Anadolu’nun İslamlaşmasında ki ve aydınlanmasında ki rolünü bilebilmek için, diğer İslam ülkeleriyle kıyaslamak gerekir.
Neden 52 İslam ülkesi Türkiye ile kıyaslandığında hala perişanlık içerisindedirler? Teknolojide olsun, diğer birçok alanlarda olsun bu geri kalmışlığın içerisinde acaba İslam olmanın bir faktörü var mıdır?
İşte bu yaklaşımın doğru bir yaklaşım olmadığının ispatını yapmak gerekir.
Bunun için de tarih bilincine sahip olmamız gerektiğinin altını çizmek istiyorum. Bugün imreniyle baktığımız ve uygar ülkeler dediğimiz ülkelerin hemen hepsi, Alevi İslam anlayışının egemen olduğu bir dönemde büyük bir karanlık içindeyken, insanların kazıklara oturtulduğu, engizisyon mahkemelerinin kurulduğu, mezhep çatışmalarından dolayı binlerce insanların katledildiği bu çağdaş dediğimiz ülkelerin tam tersine Alevi İslam anlayışının egemen olduğu bölgelere imreniyle bakıyorlardı. Çünkü o ülkelerde barış vardı, 72 milleti kucaklama vardı, zulmün, din adına yapılmadığı, insanın insanca muamele gördüğü devir yaşanıyordu.
Ve bu güzelliklerin yaşandığı devre batı gıpta ile bakıyordu.
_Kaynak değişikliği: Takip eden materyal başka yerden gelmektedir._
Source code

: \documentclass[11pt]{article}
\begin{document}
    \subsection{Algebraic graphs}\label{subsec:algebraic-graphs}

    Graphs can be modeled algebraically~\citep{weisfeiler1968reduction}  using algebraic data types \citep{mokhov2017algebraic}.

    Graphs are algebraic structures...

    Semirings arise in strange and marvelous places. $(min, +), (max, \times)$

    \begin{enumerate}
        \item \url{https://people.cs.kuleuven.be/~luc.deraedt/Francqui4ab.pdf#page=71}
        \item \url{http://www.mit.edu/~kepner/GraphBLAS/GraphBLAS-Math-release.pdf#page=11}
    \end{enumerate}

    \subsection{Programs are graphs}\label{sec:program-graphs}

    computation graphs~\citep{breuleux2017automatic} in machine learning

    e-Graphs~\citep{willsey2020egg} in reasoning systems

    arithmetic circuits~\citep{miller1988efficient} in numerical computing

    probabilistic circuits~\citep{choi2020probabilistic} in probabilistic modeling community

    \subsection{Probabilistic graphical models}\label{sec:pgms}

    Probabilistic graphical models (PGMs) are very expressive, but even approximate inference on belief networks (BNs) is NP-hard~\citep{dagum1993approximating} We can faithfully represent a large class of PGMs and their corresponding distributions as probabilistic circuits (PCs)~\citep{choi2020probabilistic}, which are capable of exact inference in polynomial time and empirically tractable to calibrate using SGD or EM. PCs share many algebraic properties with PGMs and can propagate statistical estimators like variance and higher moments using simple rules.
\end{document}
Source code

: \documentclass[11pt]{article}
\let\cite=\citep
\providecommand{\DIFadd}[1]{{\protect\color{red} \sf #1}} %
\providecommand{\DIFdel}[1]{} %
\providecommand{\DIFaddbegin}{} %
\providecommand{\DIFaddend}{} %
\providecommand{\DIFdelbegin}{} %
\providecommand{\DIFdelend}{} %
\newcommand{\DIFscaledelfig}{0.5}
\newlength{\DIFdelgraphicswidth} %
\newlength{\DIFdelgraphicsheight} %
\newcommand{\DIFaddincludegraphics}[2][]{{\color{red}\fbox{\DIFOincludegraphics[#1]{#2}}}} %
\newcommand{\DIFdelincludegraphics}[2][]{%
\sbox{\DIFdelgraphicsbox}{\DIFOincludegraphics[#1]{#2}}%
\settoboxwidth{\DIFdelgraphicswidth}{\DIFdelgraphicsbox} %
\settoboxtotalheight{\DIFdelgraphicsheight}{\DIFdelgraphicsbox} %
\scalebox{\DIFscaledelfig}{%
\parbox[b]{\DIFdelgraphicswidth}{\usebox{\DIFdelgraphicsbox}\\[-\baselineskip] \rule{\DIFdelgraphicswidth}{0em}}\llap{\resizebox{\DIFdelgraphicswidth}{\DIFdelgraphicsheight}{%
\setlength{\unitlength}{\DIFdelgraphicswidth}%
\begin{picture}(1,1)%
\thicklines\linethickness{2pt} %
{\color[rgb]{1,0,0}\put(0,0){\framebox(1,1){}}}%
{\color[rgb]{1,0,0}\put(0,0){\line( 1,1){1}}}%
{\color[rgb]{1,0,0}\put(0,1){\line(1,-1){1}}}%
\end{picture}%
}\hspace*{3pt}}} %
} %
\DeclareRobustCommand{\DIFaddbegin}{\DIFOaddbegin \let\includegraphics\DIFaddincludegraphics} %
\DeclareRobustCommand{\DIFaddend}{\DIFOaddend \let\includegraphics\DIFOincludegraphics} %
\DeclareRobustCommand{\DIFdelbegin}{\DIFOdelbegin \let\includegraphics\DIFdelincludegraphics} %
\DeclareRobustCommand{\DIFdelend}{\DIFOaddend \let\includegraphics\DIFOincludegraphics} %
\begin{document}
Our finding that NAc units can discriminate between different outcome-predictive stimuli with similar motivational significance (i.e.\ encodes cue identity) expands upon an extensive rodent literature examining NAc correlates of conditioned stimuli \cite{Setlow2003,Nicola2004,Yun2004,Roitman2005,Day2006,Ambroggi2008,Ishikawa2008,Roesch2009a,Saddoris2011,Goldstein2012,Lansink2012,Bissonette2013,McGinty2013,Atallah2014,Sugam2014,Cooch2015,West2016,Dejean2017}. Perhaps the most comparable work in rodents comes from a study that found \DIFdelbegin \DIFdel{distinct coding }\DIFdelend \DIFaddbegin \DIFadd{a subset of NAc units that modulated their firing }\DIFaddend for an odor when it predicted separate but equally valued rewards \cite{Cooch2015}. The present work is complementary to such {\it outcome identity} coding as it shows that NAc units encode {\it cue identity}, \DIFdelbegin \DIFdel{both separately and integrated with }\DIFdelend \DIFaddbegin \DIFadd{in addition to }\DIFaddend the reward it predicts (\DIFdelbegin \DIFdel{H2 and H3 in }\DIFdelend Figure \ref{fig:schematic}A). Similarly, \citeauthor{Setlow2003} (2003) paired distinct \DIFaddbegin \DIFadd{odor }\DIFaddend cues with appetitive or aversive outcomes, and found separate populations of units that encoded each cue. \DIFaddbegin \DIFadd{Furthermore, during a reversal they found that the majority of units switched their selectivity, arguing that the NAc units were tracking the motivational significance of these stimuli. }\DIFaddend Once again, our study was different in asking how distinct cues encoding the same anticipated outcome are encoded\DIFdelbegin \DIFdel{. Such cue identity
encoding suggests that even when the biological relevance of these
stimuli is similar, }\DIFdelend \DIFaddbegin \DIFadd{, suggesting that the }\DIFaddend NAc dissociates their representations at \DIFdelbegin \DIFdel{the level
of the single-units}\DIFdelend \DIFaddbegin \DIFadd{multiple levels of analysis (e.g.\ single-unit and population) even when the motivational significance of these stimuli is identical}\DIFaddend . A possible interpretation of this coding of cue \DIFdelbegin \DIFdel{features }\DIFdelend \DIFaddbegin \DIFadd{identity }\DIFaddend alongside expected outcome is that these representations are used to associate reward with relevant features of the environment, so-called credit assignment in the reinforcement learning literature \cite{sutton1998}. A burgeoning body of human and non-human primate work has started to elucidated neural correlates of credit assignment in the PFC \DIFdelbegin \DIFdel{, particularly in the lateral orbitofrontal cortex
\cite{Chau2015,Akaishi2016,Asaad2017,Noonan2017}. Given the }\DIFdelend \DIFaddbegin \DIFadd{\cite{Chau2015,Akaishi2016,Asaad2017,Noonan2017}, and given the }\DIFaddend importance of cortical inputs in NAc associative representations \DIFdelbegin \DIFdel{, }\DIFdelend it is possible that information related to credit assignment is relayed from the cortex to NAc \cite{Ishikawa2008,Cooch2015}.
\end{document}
Bugün bizler batıya nasıl hayranlıkla bakıp, o ülkelere gitmek için can atıyorsak o günde feodalitenin yaşandığı onlar da bize, bugün bizim baktığımız gibi bakıyorlardı.
Batının tüm devletleri bir araya gelse bile, Osmanlıya kafa tutamayacak güce Osmanlı nasıl sahip olmuştu?
İşte bunu sormak ve bunun cevabını bulursak bu günkü sorunlarımıza da doğru teşhis koymuş oluruz.
13’üncü asra baktığımız zaman, yani Osmanlı İmparatorluğunun kuruluş döneminde Alevi İslam anlayışının gerek kuraklık ve gerekse Moğol istilalarından artık bıkmış olan bu kaçmaya, yeni bir yurt bulmaya zorlanmış olan kavimlerin Anadolu’ya gelerek bu Devletin kuruculuğunu üstlendiklerini görürüz.
Kimdir onlar? Horasan erenleri dediğimiz pirler ve mürşitlerdir.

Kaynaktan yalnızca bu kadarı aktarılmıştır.